Однажды племяш тайком от дяди повел меня посмотреть на какую-то штуку. Он завел меня на чердак и, показав на нечто, подвешенное на балке, сказал:
– Смотри, вот она.
Штука эта была черная как смоль и напоминала корневище.
– Что это?
Он просиял:
– Это дедушкина нога. Когда он умрет, то ногу снимут и похоронят вместе с ним.
По спине у меня пробежал холодок. Он еще добавил, что когда привезли ногу, то домашние натерли ее солью, затем покрыли слоем глины и повесили здесь коптиться в дыму от очага.
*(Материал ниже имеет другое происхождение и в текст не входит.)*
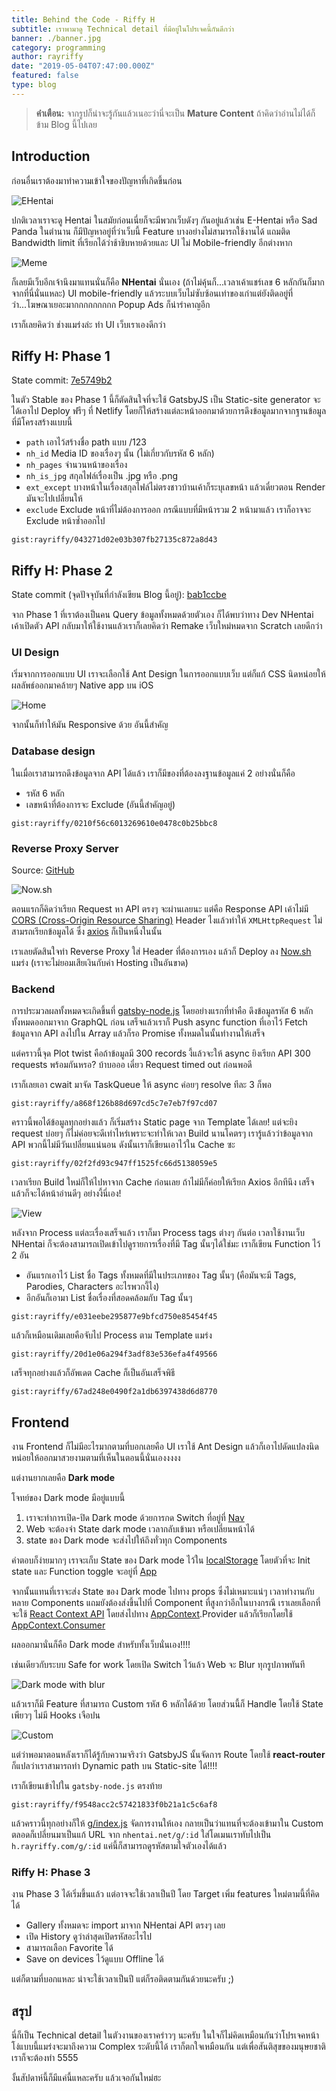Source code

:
 ```yaml
---
title: Behind the Code - Riffy H
subtitle: เราพามาดู Technical detail ที่มีอยู่ในโปรเจคนี้กันดีกว่า
banner: ./banner.jpg
category: programming
author: rayriffy
date: "2019-05-04T07:47:00.000Z"
featured: false
type: blog
---
```


> **คำเตือน:** จากรูปก็น่าจะรู้กันแล้วเนอะว่านี่จะเป็น **Mature Content** ถ้าคิดว่าอ่านไม่ได้ก็ข้าม Blog นี้ไปเลย

## Introduction

ก่อนอื่นเราต้องมาทำความเข้าใจของปัญหาที่เกิดขึ้นก่อน

![EHentai](./eh.png)

ปกติเวลาเราจะดู Hentai ในสมัยก่อนเนี่ยก็จะมีพวกเว็บดังๆ กันอยู่แล้วเช่น E-Hentai หรือ Sad Panda ในตำนาน ก็มีปัญหาอยู่ที่ว่าเว็บนี้ Feature บางอย่างไม่สามารถใช้งานได้ แถมติด Bandwidth limit ที่เรียกได้ว่าช้าชิบหายด้วยและ UI ไม่  Mobile-friendly อีกต่างหาก

![Meme](./meme.jpg)

ก็เลยมีเว็บอีกเจ้านึงมาแทนนั่นก็คือ **NHentai** นั่นเอง (ถ้าไม่คุ้นก็...เวลาเค้าแชร์เลข 6 หลักกันก็มากจากที่นี่นั่นแหละ) UI mobile-friendly แล้วระบบเว็บไม่ซับซ้อนเท่าของเก่าแต่ยังติดอยู่ที่ว่า...โฆษณาเยอะมากกกกกกกกก Popup Ads ก็น่ารำคาญอีก

เราก็เลยคิดว่า ช่างแมร่งล่ะ ทำ UI เว็บเราเองดีกว่า

## Riffy H: Phase 1

State commit: [7e5749b2](https://github.com/rayriffy/rayriffy-h/tree/7e5749b24c48e2597ce2586f60241cdcafecfd6b)

ในตัว Stable ของ Phase 1  นี้ก็ตัดสินใจที่จะใช้ GatsbyJS เป็น Static-site generator จะได้เอาไป Deploy ฟรีๆ ที่ Netlify โดยก็ให้สร้างแต่ละหน้าออกมาด้วยการดึงข้อมูลมากจากฐานข้อมูลที่มีโครงสร้างแบบนี้

-   `path` เอาไว้สร้างชื่อ path แบบ /123
-   `nh_id` Media ID ของเรื่องๆ นั้น (ไม่เกี่ยวกับรหัส 6 หลัก)
-   `nh_pages` จำนวนหน้าของเรื่อง
-   `nh_is_jpg` สกุลไฟล์เรื่องเป็น .jpg หรือ .png
-   `ext_except` บางหน้าในเรื่องสกุลไฟล์ไม่ตรงชาวบ้านเค้าก็ระบุเลขหน้า แล้วเดี๋ยวตอน Render มันจะไปเปลี่ยนให้
-   `exclude` Exclude หน้าที่ไม่ต้องการออก กรณีแบบที่มีหน้ารวม 2 หน้ามาแล้ว เราก็อาจจะ Exclude หน้าซ้ำออกไป

`gist:rayriffy/043271d02e03b307fb27135c872a8d43`

## Riffy H: Phase 2

State commit (จุดปัจจุบันที่กำลังเขียน Blog นี้อยู่): [bab1ccbe](https://github.com/rayriffy/rayriffy-h/tree/bab1ccbed708c41b169a6811c71936b43fac32a2)

จาก Phase 1 ที่เราต้องเป็นคน Query ข้อมูลทั้งหมดด้วยตัวเอง ก็ได้พบว่าทาง Dev NHentai เค้าเปิดตัว API กลับมาให้ใช้งานแล้วเราก็เลยคิดว่า Remake เว็บใหม่หมดจาก Scratch เลยดีกว่า

### UI Design

เริ่มจากการออกแบบ UI เราจะเลือกใช้ Ant Design ในการออกแบบเว็บ แต่ก็แก้ CSS นิดหน่อยให้ผลลัพธ์ออกมาคล้ายๆ Native app บน iOS

![Home](./home.jpg)

จากนั้นก็ทำให้มัน Responsive ด้วย อันนี้สำคัญ

### Database design

ในเมื่อเราสามารถดึงข้อมูลจาก API ได้แล้ว เราก็มีของที่ต้องลงฐานข้อมูลแค่ 2 อย่างนั่นก็คือ

-   รหัส 6 หลัก
-   เลขหน้าที่ต้องการจะ Exclude (อันนี้สำคัญอยู่)

`gist:rayriffy/0210f56c6013269610e0478c0b25bbc8`


### Reverse Proxy Server

Source: [GitHub](https://github.com/rayriffy/nh-reverse-proxy)

![Now.sh](./now.png)

ตอนแรกก็คิดว่าเรียก Request หา API ตรงๆ จะผ่านเลยนะ แต่คือ Response API เค้าไม่มี [CORS (Cross-Origin Resource Sharing)](https://developer.mozilla.org/en-US/docs/Web/HTTP/CORS) Header ไงแล้วทำให้ `XMLHttpRequest` ไม่สามรถเรียกข้อมูลได้ ซึ่ง [axios](https://github.com/axios/axios) ก็เป็นหนึ่งในนั้น

เราเลยตัดสินใจทำ Reverse Proxy ใส่ Header ที่ต้องการเอง แล้วก็ Deploy ลง [Now.sh](https://now.sh) แมร่ง (เราจะไม่ยอมเสียเงินกับค่า Hosting เป็นอันขาด)

### Backend

การประมวลผลทั้งหมดจะเกิดขึ้นที่ [gatsby-node.js](https://github.com/rayriffy/rayriffy-h/blob/bab1ccbed708c41b169a6811c71936b43fac32a2/gatsby-node.js) โดยอย่างแรกที่ทำคือ ดึงข้อมูลรหัส 6 หลักทั้งหมดออกมาจาก GraphQL ก่อน เสร็จแล้วเราก็ Push async function ที่เอาไว้ Fetch ข้อมูลจาก API ลงไปใน Array แล้วก็รอ Promise ทั้งหมดในนั้นทำงานให้เสร็จ

แต่คราวนี้จุด Plot twist คือถ้าข้อมูลมี 300 records งี้แล้วจะให้ async ยิงเรียก API 300 requests พร้อมกันหรอ? บ้าบอออ เดี๋ยว Request timed out ก่อนพอดี

เราก็เลยเอา cwait มาจัด TaskQueue ให้ async ค่อยๆ resolve ทีละ 3 ก็พอ

`gist:rayriffy/a868f126b88d697cd5c7e7eb7f97cd07`

คราวนี้พอได้ข้อมูลทุกอย่างแล้ว ก็เริ่มสร้าง Static page จาก Template ได้เลย! แต่จะยิง request บ่อยๆ ก็ไม่ค่อยจะดีเท่าไหร่เพราะจะทำให้เวลา Build นานโคตรๆ เรารู้แล้วว่าข้อมูลจาก API พวกนี้ไม่มีวันเปลี่ยนแน่นอน ดังนั้นเราก็เขียนเอาไว้ใน Cache ซะ

`gist:rayriffy/02f2fd93c947ff1525fc66d5138059e5`

เวลาเรียก Build ใหม่ก็ให้ไปหาจาก Cache ก่อนเลย ถ้าไม่มีก็ค่อยให้เรียก Axios อีกทีนึง เสร็จแล้วก็จะได้หน้าอ่านดีๆ อย่างงี้นี่เอง!

![View](./view.png)

หลังจาก Process แต่ละเรื่องเสร็จแล้ว เราก็มา Process tags ต่างๆ กันต่อ เวลาใช้งานเว็บ NHentai ก็จะต้องสามารถเปิดเข้าไปดูรายการเรื่องที่มี Tag นั้นๆได้ใช่มะ เราก็เขียน Function ไว้ 2 อัน

-   อันแรกเอาไว้ List ชื่อ Tags ทั้งหมดที่มีในประเภทของ Tag นั้นๆ (คือมันจะมี Tags, Parodies, Characters อะไรพวกงี้ไง)
-   อีกอันก็เอามา List ชื่อเรื่องที่สอดคล้อมกับ Tag นั้นๆ

`gist:rayriffy/e031eebe295877e9bfcd750e85454f45`

แล้วก็เหมือนเดิมเลยคือจับไป Process ตาม Template แมร่ง

`gist:rayriffy/20d1e06a294f3adf83e536efa4f49566`

เสร็จทุกอย่างแล้วก็อัพเดต Cache ก็เป็นอันเสร็จพิธี

`gist:rayriffy/67ad248e0490f2a1db6397438d6d8770`

## Frontend

งาน Frontend ก็ไม่มีอะไรมากตามที่บอกเลยคือ UI เราใช้ Ant Design แล้วก็เอาไปดัดแปลงนิดหน่อยให้ออกมาสวยงามตามที่เห็นในตอนนี้นั่นเองงงงง

แต่งานยากเลยคือ **Dark mode**

โจทย์ของ Dark mode มีอยู่แบบนี้

1.  เราจะทำการเปิด-ปิด Dark mode ด้วยการกด Switch ที่อยู่ที่ [Nav](https://github.com/rayriffy/rayriffy-h/blob/bab1ccbed708c41b169a6811c71936b43fac32a2/src/components/nav.js)
2.  Web จะต้องจำ State dark mode เวลากลับเข้ามา หรือเปลี่ยนหน้าได้
3.  state ของ Dark mode จะส่งไปให้ถึงทั่วทุก Components

คำตอบก็ง่ายมากๆ เราจะเก็บ State ของ Dark mode ไว้ใน [localStorage](https://developer.mozilla.org/en-US/docs/Web/API/Window/localStorage) โดยตัวที่จะ Init state และ Function toggle จะอยู่ที่ [App](https://github.com/rayriffy/rayriffy-h/blob/bab1ccbed708c41b169a6811c71936b43fac32a2/src/components/app.js#L19-L40)

จากนั้นแทนที่เราจะส่ง State ของ Dark mode ไปทาง props ซึ่งไม่เหมาะแน่ๆ เวลาทำงานกับหลาย Components แถมยังต้องส่งขึ้นไปที่ Component ที่สูงกว่าอีกในบางกรณี เราเลยเลือกที่จะใช้ [React Context API](https://reactjs.org/docs/context.html) โดยส่งไปทาง [AppContext](https://github.com/rayriffy/rayriffy-h/blob/bab1ccbed708c41b169a6811c71936b43fac32a2/src/context/AppContext.js).Provider แล้วก็เรียกโดยใช้ [AppContext.Consumer](https://github.com/rayriffy/rayriffy-h/blob/bab1ccbed708c41b169a6811c71936b43fac32a2/src/components/poster.js#L47-L48)

ผลออกมานั่นก็คือ Dark mode สำหรับทั้งเว็บนั่นเอง!!!!

เช่นเดียวกับระบบ Safe for work โดยเปิด Switch ไว้แล้ว Web จะ Blur ทุกรูปภาพทันที

![Dark mode with blur](./dark.png)

แล้วเราก็มี Feature ที่สามารถ Custom รหัส 6 หลักได้ด้วย โดยส่วนนี้ก็ Handle โดยใช้ State เพียวๆ ไม่มี Hooks เจือปน

![Custom](./custom.png)

แต่ว่าพอมาตอนหลังเราก็ได้รู้กับความจริงว่า GatsbyJS นั้นจัดการ Route โดยใช้ **react-router** ก็แปลว่าเราสามารถทำ Dynamic path บน Static-site ได้!!!!

เราก็เขียนเข้าไปใน `gatsby-node.js` ตรงท้าย

`gist:rayriffy/f9548acc2c57421833f0b21a1c5c6af8`

แล้วคราวนี้ทุกอย่างก็ให้ [g/index.js](https://github.com/rayriffy/rayriffy-h/blob/bab1ccbed708c41b169a6811c71936b43fac32a2/src/pages/g/index.js) จัดการงานให้เอง กลายเป็นว่าแทนที่จะต้องเข้ามาใน Custom ตลอดก็เปลี่ยนมาเป็นแก้ URL จาก `nhentai.net/g/:id` ใส่โดเมนเราทับไปเป็น `h.rayriffy.com/g/:id` แค่นี้ก็สามารถดูรหัสตามใจตัวเองได้แล้ว

### Riffy H: Phase 3

งาน Phase 3 ได้เริ่มขึ้นแล้ว แต่อาจจะใช้เวลาเป็นปี โดย Target เพิ่ม features ใหม่ตามนี้ที่คิดได้

-   Gallery ทั้งหมดจะ import มาจาก NHentai API ตรงๆ เลย
-   เปิด History ดูว่าล่าสุดเปิดรหัสอะไรไป
-   สามารถเลือก Favorite ได้
-   Save on devices ไว้ดูแบบ Offline ได้

แต่ก็ตามที่บอกแหละ น่าจะใช้เวลาเป็นปี แต่ก็รอติดตามกันด้วยนะครับ ;)

## สรุป

นี่ก็เป็น Technical detail ในตัวงานของเราคร่าวๆ นะครับ ในใจก็ไม่คิดเหมือนกันว่าโปรเจคหน้าโง่แบบนี้แมร่งจะมาถึงความ Complex ระดับนี้ได้ เราก็ตกใจเหมือนกัน แต่เพื่อสันติสุขของมนุษยชาติเราก็จะต้องทำ 5555

งั้นสัปดาห์นี้ก็มีแค่นี้แหละครับ แล้วเจอกันใหม่ฮะ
Когда глина потрескалась и отвалилась, то почерневшая и усохшая нога стала походить на сосновую корягу. Пол на чердаке застелили не досками, а двумя слоями бамбуковых стволов, чтобы дым при готовке легко уходил через щели, ведь внизу как раз была черная кухня. В других домах давно уже перешли на печи с дымоходом, только здесь сохранился архаичный открытый очаг.
– Тебе не страшно?
– Не страшно.
Когда племянник поднимался на чердак и спускался с него, то прыгал по лестнице на одной ноге, а другую подгибал. Прыжки вниз силы не требовали, но ловкость была необходима. Ведь на деревянных лестницах в деревне ступени очень узкие. Он же быстро прыгал вверх и вниз, мне пришлось ускорить шаги, чтобы поспеть за племянником. Дойдя же до последней ступени, он, подобно птице, взлетающей с электропроводов, улетел больше чем на метр.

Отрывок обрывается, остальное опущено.